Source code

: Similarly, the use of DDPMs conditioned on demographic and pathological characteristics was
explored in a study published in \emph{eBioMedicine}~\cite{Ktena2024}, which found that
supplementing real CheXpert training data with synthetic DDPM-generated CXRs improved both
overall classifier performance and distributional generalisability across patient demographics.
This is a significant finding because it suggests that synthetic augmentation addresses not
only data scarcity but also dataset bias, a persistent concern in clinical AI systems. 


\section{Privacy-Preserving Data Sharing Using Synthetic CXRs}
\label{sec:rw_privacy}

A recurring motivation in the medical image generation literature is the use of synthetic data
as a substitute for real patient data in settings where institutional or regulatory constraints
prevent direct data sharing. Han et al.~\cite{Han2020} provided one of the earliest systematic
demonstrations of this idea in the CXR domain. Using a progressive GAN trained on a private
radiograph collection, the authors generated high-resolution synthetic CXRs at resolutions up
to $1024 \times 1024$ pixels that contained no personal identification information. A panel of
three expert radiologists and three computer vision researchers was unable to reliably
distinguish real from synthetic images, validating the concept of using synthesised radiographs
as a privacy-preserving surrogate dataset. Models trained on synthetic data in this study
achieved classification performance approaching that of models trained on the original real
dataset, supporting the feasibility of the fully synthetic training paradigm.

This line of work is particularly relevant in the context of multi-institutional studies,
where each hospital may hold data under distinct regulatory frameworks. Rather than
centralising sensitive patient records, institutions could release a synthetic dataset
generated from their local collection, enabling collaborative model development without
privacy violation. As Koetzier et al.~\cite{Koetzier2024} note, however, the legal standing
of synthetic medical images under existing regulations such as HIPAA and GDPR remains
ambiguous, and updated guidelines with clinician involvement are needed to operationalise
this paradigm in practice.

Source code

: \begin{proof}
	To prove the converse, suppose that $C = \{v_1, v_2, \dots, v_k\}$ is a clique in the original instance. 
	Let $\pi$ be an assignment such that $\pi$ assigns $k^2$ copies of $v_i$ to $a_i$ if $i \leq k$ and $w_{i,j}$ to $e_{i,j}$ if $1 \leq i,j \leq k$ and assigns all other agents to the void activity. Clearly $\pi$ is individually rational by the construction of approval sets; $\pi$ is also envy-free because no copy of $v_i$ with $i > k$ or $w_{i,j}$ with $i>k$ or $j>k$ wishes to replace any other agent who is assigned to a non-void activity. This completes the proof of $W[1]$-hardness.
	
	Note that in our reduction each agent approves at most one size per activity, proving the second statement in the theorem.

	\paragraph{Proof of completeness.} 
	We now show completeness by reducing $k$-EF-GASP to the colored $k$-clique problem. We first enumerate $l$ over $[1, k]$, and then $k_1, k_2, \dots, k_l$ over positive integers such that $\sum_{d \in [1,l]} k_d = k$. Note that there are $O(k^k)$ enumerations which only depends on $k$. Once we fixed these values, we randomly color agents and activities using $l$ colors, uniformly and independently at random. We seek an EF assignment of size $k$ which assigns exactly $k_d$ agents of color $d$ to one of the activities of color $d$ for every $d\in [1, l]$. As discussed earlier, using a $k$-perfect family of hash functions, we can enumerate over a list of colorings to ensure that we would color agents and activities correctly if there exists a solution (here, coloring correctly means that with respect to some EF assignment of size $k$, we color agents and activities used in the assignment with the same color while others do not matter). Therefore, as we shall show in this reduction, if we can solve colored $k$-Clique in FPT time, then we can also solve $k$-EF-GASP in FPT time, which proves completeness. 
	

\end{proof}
□ □ □ □ □ □ □
▶ **Task item**: Lines in the data that hold "because" must be located and copied.

▶ **Result for this exercise**:
This is a significant finding because it suggests that synthetic augmentation addresses not
	Let $\pi$ be an assignment such that $\pi$ assigns $k^2$ copies of $v_i$ to $a_i$ if $i \leq k$ and $w_{i,j}$ to $e_{i,j}$ if $1 \leq i,j \leq k$ and assigns all other agents to the void activity. Clearly $\pi$ is individually rational by the construction of approval sets; $\pi$ is also envy-free because no copy of $v_i$ with $i > k$ or $w_{i,j}$ with $i>k$ or $j>k$ wishes to replace any other agent who is assigned to a non-void activity. This completes the proof of $W[1]$-hardness.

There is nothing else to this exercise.